Réponse courte : Seulement dans des circonstances exceptionnelles, lorsque la situation est véritablement urgente, que le refus de votre cocontractant apparaît manifestement injustifié et que le préjudice que vous cherchez à éviter ne peut être adéquatement compensé en argent.

  • Une injonction provisoire est une ordonnance de faire ou de ne pas faire quelque chose émise par le tribunal dans une situation urgente sur la base d’une preuve sommaire. Elle ne peut excéder une durée de dix jours.

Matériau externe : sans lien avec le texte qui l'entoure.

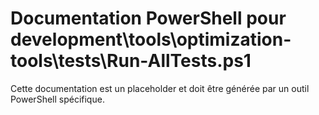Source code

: # Documentation PowerShell pour development\tools\optimization-tools\tests\Run-AllTests.ps1

Cette documentation est un placeholder et doit être générée par un outil PowerShell spécifique.
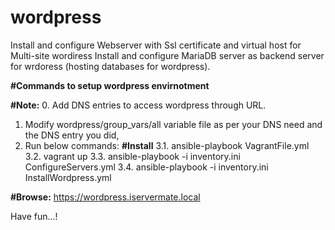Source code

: # wordpress
Install and configure Webserver with Ssl certificate and virtual host for Multi-site wordiress
Install and configure MariaDB server as backend server for wrdoress (hosting databases for wordpress).

<b>#Commands to setup wordpress envirnotment</b>

<b>#Note:</b>
  0. Add DNS entries to access wordpress through URL.
  1. Modify wordpress/group_vars/all variable file as per your DNS need and the DNS entry you did, 
  3. Run below commands:
<b>#Install</b>
  3.1. ansible-playbook VagrantFile.yml
  3.2. vagrant up
  3.3. ansible-playbook -i inventory.ini ConfigureServers.yml
  3.4. ansible-playbook -i inventory.ini InstallWordpress.yml

<b>#Browse:</b>
  https://wordpress.iservermate.local

Have fun...!
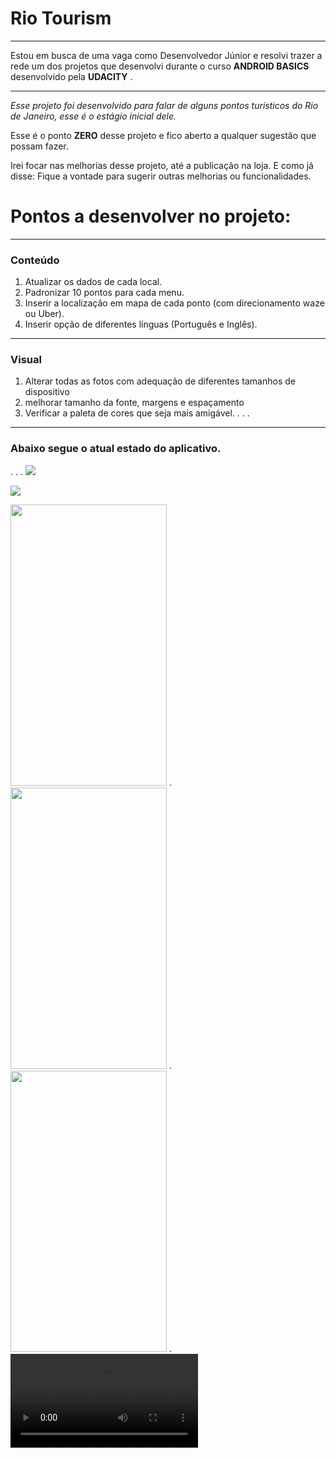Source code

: # Rio Tourism

------------

Estou em busca de uma vaga como Desenvolvedor Júnior e resolvi trazer a rede um dos projetos que desenvolvi durante o curso **ANDROID BASICS** desenvolvido pela **UDACITY** .

------------


*Esse projeto foi desenvolvido para falar de alguns pontos turísticos do Rio de Janeiro, esse é o estágio inicial dele.*

Esse é o ponto **ZERO** desse projeto e fico aberto a qualquer sugestão que possam fazer.

Irei focar nas melhorias desse projeto, até a publicação na loja.
E como já disse: Fique a vontade para sugerir outras melhorias ou funcionalidades.

# Pontos a desenvolver no projeto:

------------
### Conteúdo
1.  Atualizar os dados de cada local.
1.  Padronizar 10 pontos para cada menu.
1. Inserir a localização em mapa de cada ponto (com direcionamento waze ou Uber).
1. Inserir opção de diferentes línguas (Português e Inglês).


------------
### Visual

1. Alterar todas as fotos com adequação de diferentes tamanhos de dispositivo
1. melhorar tamanho da fonte, margens e espaçamento
1. Verificar a paleta de cores que seja mais amigável.
.
.
.

------------

### Abaixo segue o atual estado do aplicativo.
.
.
.
![]("status/dia1/restaurantes.jpeg")

![]("/status/dia1/restaurantes.jpeg")

<img src="https://drive.google.com/file/d/17gUqcRDcIVLEG9D-2Qsr_ks_GzlxahDT/view" height="450" width="250">
.
<img src="https://drive.google.com/file/d/1plHGBc4ZtgJZEFcK_yV_dVcEUhHV-nTh/view" height="450" width="250">
.
<img src="https://drive.google.com/file/d/1JIQYW6hPRQQoz4bm26i_Y80EgJ7xY1jL/view" height="450" width="250">
.
<video src="">
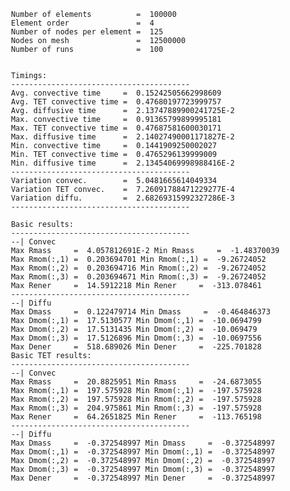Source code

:      Number of elements          =  100000
     Element order               =  4
     Number of nodes per element =  125
     Nodes on mesh               =  12500000
     Number of runs              =  100


     Timings:
     ----------------------------------------
     Avg. convective time     =  0.15242505662998609
     Avg. TET convective time =  0.47680197723999757
     Avg. diffusive time      =  2.13747889900241725E-2
     Max. convective time     =  0.91365799899995181
     Max. TET convective time =  0.47687581600030171
     Max. diffusive time      =  2.14027490001171827E-2
     Min. convective time     =  0.1441909250002027
     Min. TET convective time =  0.4765296139999009
     Min. diffusive time      =  2.13454069998988416E-2
     ----------------------------------------
     Variation convec.        =  5.0481665614049334
     Variation TET convec.    =  7.26091788471229277E-4
     Variation diffu.         =  2.68269315992327286E-3
     ----------------------------------------

     Basic results:
     ----------------------------------------
     --| Convec
     Max Rmass     =  4.057812691E-2 Min Rmass     =  -1.48370039
     Max Rmom(:,1) =  0.203694701 Min Rmom(:,1) =  -9.26724052
     Max Rmom(:,2) =  0.203694716 Min Rmom(:,2) =  -9.26724052
     Max Rmom(:,3) =  0.203694671 Min Rmom(:,3) =  -9.26724052
     Max Rener     =  14.5912218 Min Rener     =  -313.078461
     ----------------------------------------
     --| Diffu
     Max Dmass     =  0.122479714 Min Dmass     =  -0.464846373
     Max Dmom(:,1) =  17.5130577 Min Dmom(:,1) =  -10.0694799
     Max Dmom(:,2) =  17.5131435 Min Dmom(:,2) =  -10.069479
     Max Dmom(:,3) =  17.5126896 Min Dmom(:,3) =  -10.0697556
     Max Dener     =  518.689026 Min Dener     =  -225.701828
     Basic TET results:
     ----------------------------------------
     --| Convec
     Max Rmass     =  20.8825951 Min Rmass     =  -24.6873055
     Max Rmom(:,1) =  197.575928 Min Rmom(:,1) =  -197.575928
     Max Rmom(:,2) =  197.575928 Min Rmom(:,2) =  -197.575928
     Max Rmom(:,3) =  204.975861 Min Rmom(:,3) =  -197.575928
     Max Rener     =  64.2651825 Min Rener     =  -113.765198
     ----------------------------------------
     --| Diffu
     Max Dmass     =  -0.372548997 Min Dmass     =  -0.372548997
     Max Dmom(:,1) =  -0.372548997 Min Dmom(:,1) =  -0.372548997
     Max Dmom(:,2) =  -0.372548997 Min Dmom(:,2) =  -0.372548997
     Max Dmom(:,3) =  -0.372548997 Min Dmom(:,3) =  -0.372548997
     Max Dener     =  -0.372548997 Min Dener     =  -0.372548997


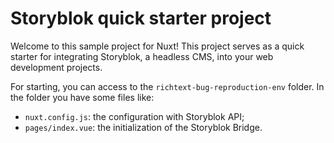 
# Storyblok quick starter project

Welcome to this sample project for Nuxt!
This project serves as a quick starter for integrating Storyblok, a headless CMS, into your web development projects.

For starting, you can access to the `richtext-bug-reproduction-env` folder.
In the folder you have some files like:

- `nuxt.config.js`: the configuration with Storyblok API;
- `pages/index.vue`: the initialization of the Storyblok Bridge.

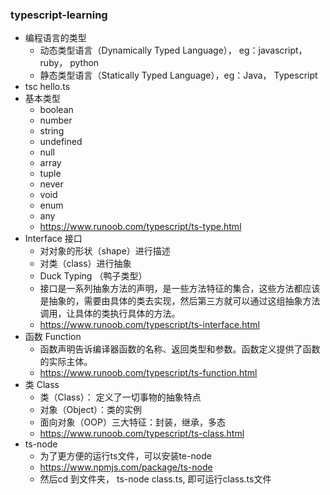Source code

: ### typescript-learning
* 编程语言的类型
  * 动态类型语言（Dynamically Typed Language）， eg：javascript，ruby， python
  * 静态类型语言（Statically Typed Language），eg：Java， Typescript
* tsc hello.ts
* 基本类型
  * boolean
  * number
  * string
  * undefined
  * null
  * array
  * tuple
  * never
  * void
  * enum
  * any
  * https://www.runoob.com/typescript/ts-type.html
* Interface 接口
  * 对对象的形状（shape）进行描述
  * 对类（class）进行抽象
  * Duck Typing （鸭子类型）
  * 接口是一系列抽象方法的声明，是一些方法特征的集合，这些方法都应该是抽象的，需要由具体的类去实现，然后第三方就可以通过这组抽象方法调用，让具体的类执行具体的方法。
  * https://www.runoob.com/typescript/ts-interface.html
* 函数 Function
  * 函数声明告诉编译器函数的名称、返回类型和参数。函数定义提供了函数的实际主体。
  * https://www.runoob.com/typescript/ts-function.html
* 类 Class
  * 类（Class）： 定义了一切事物的抽象特点
  * 对象（Object）：类的实例
  * 面向对象（OOP）三大特征：封装，继承，多态
  * https://www.runoob.com/typescript/ts-class.html
* ts-node
  * 为了更方便的运行ts文件，可以安装te-node
  * https://www.npmjs.com/package/ts-node
  * 然后cd 到文件夹， ts-node class.ts, 即可运行class.ts文件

  • Seules les situations véritablement urgentes peuvent donner lieu à une injonction provisoire. Ce critère est d’autant plus strict que toute activité judiciaire non urgente est actuellement suspendue jusqu’à nouvel ordre. 

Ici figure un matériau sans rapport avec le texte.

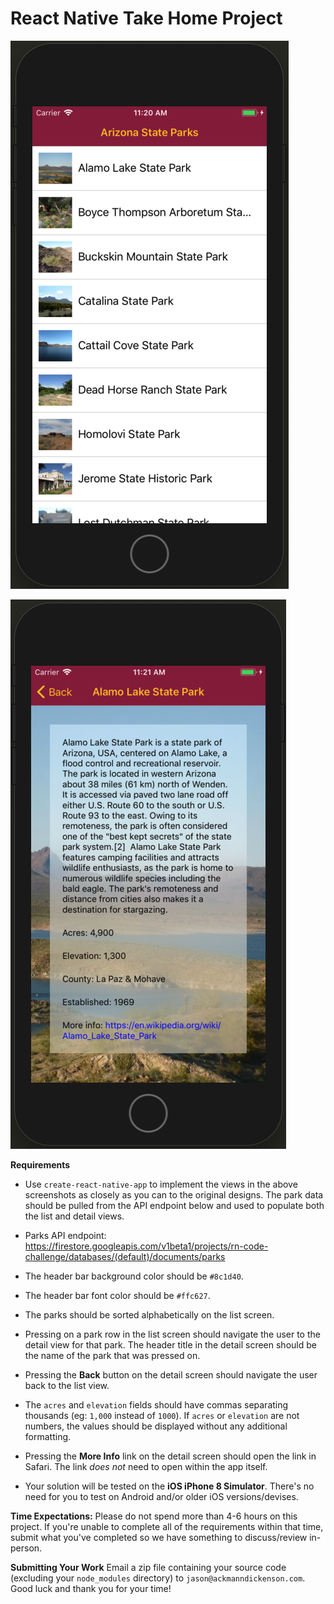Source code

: # React Native Take Home Project

![alt text](https://github.com/dabootski/rn-take-home/blob/master/list-view.png?raw=true)

![alt text](https://github.com/dabootski/rn-take-home/blob/master/detail-view.png?raw=true)

**Requirements**

- Use `create-react-native-app` to implement the views in the above screenshots as closely as you can to the original designs. The park data should be pulled from the API endpoint below and used to populate both the list and detail views.

- Parks API endpoint: https://firestore.googleapis.com/v1beta1/projects/rn-code-challenge/databases/(default)/documents/parks

- The header bar background color should be `#8c1d40`.

- The header bar font color should be `#ffc627`.

- The parks should be sorted alphabetically on the list screen.

- Pressing on a park row in the list screen should navigate the user to the detail view for that park. The header title in the detail screen should be the name of the park that was pressed on.

- Pressing the **Back** button on the detail screen should navigate the user back to the list view.

- The `acres` and `elevation` fields should have commas separating thousands (eg: `1,000` instead of `1000`). If `acres` or `elevation` are not numbers, the values should be displayed without any additional formatting.

- Pressing the **More Info** link on the detail screen should open the link in Safari. The link _does not_ need to open within the app itself.

- Your solution will be tested on the **iOS iPhone 8 Simulator**. There's no need for you to test on Android and/or older iOS versions/devises.

**Time Expectations:**
Please do not spend more than 4-6 hours on this project. If you're unable to complete all of the requirements within that time, submit what you've completed so we have something to discuss/review in-person.

**Submitting Your Work**
Email a zip file containing your source code (excluding your `node_modules` directory) to `jason@ackmanndickenson.com`. Good luck and thank you for your time!
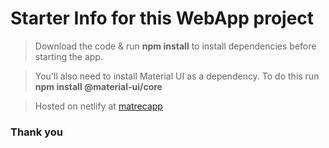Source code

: # Starter Info for this WebApp project

> Download the code & run **npm install** to install dependencies before starting the app.

> You'll also need to install Material UI as a dependency. To do this run **npm install @material-ui/core**

> Hosted on netlify at [matrecapp](https://www.matrec.netlify.app)

### Thank you
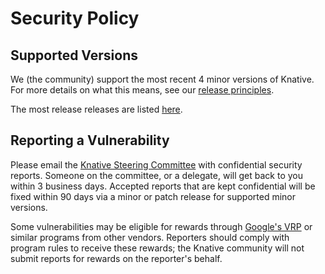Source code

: # Security Policy

## Supported Versions

We (the community) support the most recent 4 minor versions of Knative. For more details on what this means, see our
[release principles](https://knative.dev/community/contributing/mechanics/release-versioning-principles/).

The most release releases are listed [here](https://github.com/knative/serving/releases).

## Reporting a Vulnerability

Please email the [Knative Steering Committee](mailto:knative-steering@googlegroups.com) with confidential security
reports. Someone on the committee, or a delegate, will get back to you within 3 business days. Accepted reports
that are kept confidential will be fixed within 90 days via a minor or patch release for supported minor versions.

Some vulnerabilities may be eligible for rewards through [Google's
VRP](https://www.google.com/about/appsecurity/reward-program/index.html) or similar programs from other vendors.
Reporters should comply with program rules to receive these rewards; the Knative community will not submit reports
for rewards on the reporter's behalf.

  • Si le refus de votre contractant d’exécuter ses obligations n’apparaît pas, à sa face même, manifestement injustifié, les tribunaux pourraient, compte tenu de la gravité de la situation planétaire, être réticents à émettre des injonctions provisoires sans le bénéfice d’une preuve plus complète quant aux effets de la pandémie sur la capacité de votre cocontractant à exécuter ses obligations.

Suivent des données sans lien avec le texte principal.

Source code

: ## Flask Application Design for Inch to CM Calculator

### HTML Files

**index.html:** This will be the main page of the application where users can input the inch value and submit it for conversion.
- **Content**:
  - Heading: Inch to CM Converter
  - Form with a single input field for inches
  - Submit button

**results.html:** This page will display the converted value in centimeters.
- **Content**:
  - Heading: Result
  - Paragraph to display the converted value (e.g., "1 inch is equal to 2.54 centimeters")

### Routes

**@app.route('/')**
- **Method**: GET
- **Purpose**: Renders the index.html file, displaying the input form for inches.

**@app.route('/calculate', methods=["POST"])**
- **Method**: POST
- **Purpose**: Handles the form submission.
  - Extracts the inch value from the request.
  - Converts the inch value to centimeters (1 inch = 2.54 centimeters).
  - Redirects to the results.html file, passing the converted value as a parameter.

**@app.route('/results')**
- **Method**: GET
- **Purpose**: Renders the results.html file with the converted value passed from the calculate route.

  • Si la situation actuelle menace de vous causer un préjudice strictement monétaire, l’injonction n’est pas le recours approprié. Vous pourrez déposer un recours en dommages-intérêts en temps et lieu, lorsque l’activité judiciaire normale aura repris.
  • Dans les autres cas, soit lorsque la situation est véritablement urgente, que le refus de votre contractant d’exécuter ses obligations apparaît manifestement injustifié et que votre préjudice ne peut faire l’objet d’une réparation adéquate en argent, alors un recours en injonction (ou pour l’obtention d’une ordonnance de sauvegarde) pourrait être possible. Notez toutefois que l’injonction n’est généralement pas le recours approprié pour forcer le paiement d’une somme d’argent.
  • Par ailleurs, même si vous y avez droit, avant de recourir à l’injonction, demandez-vous si un tel recours aurait une réelle efficacité pratique. Dans plusieurs circonstances, ce ne sera pas nécessairement le cas, notamment si votre contrat s’inscrit dans un ensemble de relations contractuelles interdépendantes (par ex., une chaîne de contrats d’approvisionnement) où la capacité des uns à exécuter leurs obligations dépend de celle des autres à exécuter les leurs. 
  • Enfin, dans nombre de cas, la négociation commerciale pourrait être souhaitable avant de recourir à l’injonction. Une action précipitée vers les tribunaux pourrait nuire à vos intérêts, compte tenu, notamment, du devoir de chacun d’exercer ses droits d’une manière compatible avec les exigences de la bonne foi et de votre obligation de minimiser vos dommages. 
  • Dans le contexte actuel, le recours à l’injonction devrait donc être la solution de dernier recours.
 

Notes

1   Churchill Falls (Labrador) Corp. c. Hydro-Québec, [2018] 3 R.C.S. 101.